Deal-making down as inflation, rate hikes spur caution
Companies hit the brakes on deal-making during the first half of 2022 as concerns over pervasive inflation, interest rate hikes and the threat of a recession loomed over Wall Street.
Overall, companies announced $2.2 trillion worth of buyout deals in the first half of the year, a 21% drop from a year earlier. The number of deals also fell, dropping 17% during that period according to Refinitiv. It’s the slowest start to the year for deal-making since the pandemic stunned markets in 2020.
Some of the biggest deals, such as Microsoft’s $69 billion purchase of game maker Activision Blizzard, were announced early in the year, before the long list of worries really started weighing on Wall Street. The tally also includes Elon Musk’s $44 billion takeover bid for Twitter, announced in April but now uncertain to go through.

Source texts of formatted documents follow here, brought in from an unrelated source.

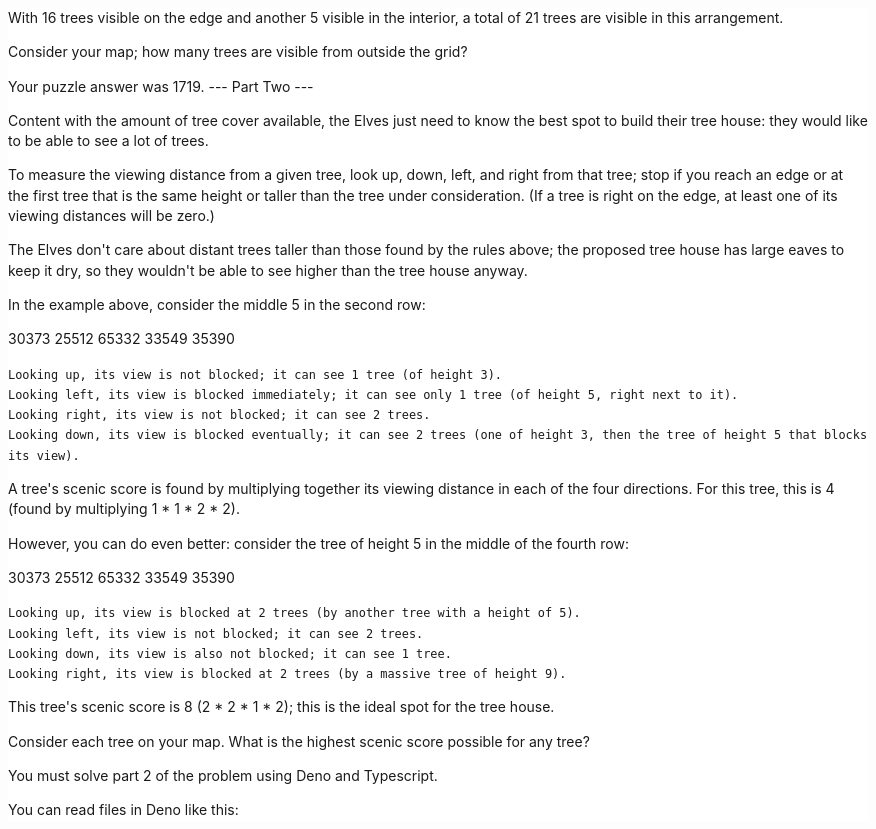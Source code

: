 With 16 trees visible on the edge and another 5 visible in the interior, a total of 21 trees are visible in this arrangement.

Consider your map; how many trees are visible from outside the grid?

Your puzzle answer was 1719.
--- Part Two ---

Content with the amount of tree cover available, the Elves just need to know the best spot to build their tree house: they would like to be able to see a lot of trees.

To measure the viewing distance from a given tree, look up, down, left, and right from that tree; stop if you reach an edge or at the first tree that is the same height or taller than the tree under consideration. (If a tree is right on the edge, at least one of its viewing distances will be zero.)

The Elves don't care about distant trees taller than those found by the rules above; the proposed tree house has large eaves to keep it dry, so they wouldn't be able to see higher than the tree house anyway.

In the example above, consider the middle 5 in the second row:

30373
25512
65332
33549
35390

    Looking up, its view is not blocked; it can see 1 tree (of height 3).
    Looking left, its view is blocked immediately; it can see only 1 tree (of height 5, right next to it).
    Looking right, its view is not blocked; it can see 2 trees.
    Looking down, its view is blocked eventually; it can see 2 trees (one of height 3, then the tree of height 5 that blocks its view).

A tree's scenic score is found by multiplying together its viewing distance in each of the four directions. For this tree, this is 4 (found by multiplying 1 * 1 * 2 * 2).

However, you can do even better: consider the tree of height 5 in the middle of the fourth row:

30373
25512
65332
33549
35390

    Looking up, its view is blocked at 2 trees (by another tree with a height of 5).
    Looking left, its view is not blocked; it can see 2 trees.
    Looking down, its view is also not blocked; it can see 1 tree.
    Looking right, its view is blocked at 2 trees (by a massive tree of height 9).

This tree's scenic score is 8 (2 * 2 * 1 * 2); this is the ideal spot for the tree house.

Consider each tree on your map. What is the highest scenic score possible for any tree?


You must solve part 2 of the problem using Deno and Typescript.

You can read files in Deno like this:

Recession concerns have hampered deal-making, but worries about higher interest rates have also played a key role in crimping activity. Higher interest rates make deals, much like overall borrowing, more expensive and tend to make companies more cautious about pursuing big purchases.
“Higher interest rates, by definition, cause the discount mechanism to fade,” said Terry Sandven, chief equity strategist at U.S. Bank Wealth Management. “If you believe interest rates are going to trend higher, the goal is to get the deal done before then.”
The Federal Reserve had kept rates at historic lows to goose economic growth during the pandemic. That helped fuel gains for the stock market as well as a surge in M&A activity. Now the Fed is aggressively raising rates to help temper inflation by slowing economic growth. Wall Street is worried that the Fed could hit the brakes too hard on an already slowing economy and send the economy into a recession.
Technology sector deals, which are typically among the biggest, totaled $531 billion in the first half, a 19% drop. The sector has been hit particularly hard by concerns about rising interest rates, which make pricey stock valuations less attractive to investors.
Analysts expect companies and investors to remain cautious until they see inflation easing enough to prompt the Fed to soften their rate increases.
“We’re kind of in an inflection point,” said Matt Toole, director of deals intelligence at Refinitiv. “But, M&A has proved to be a very resilient area of the market from a value and volume perspective.”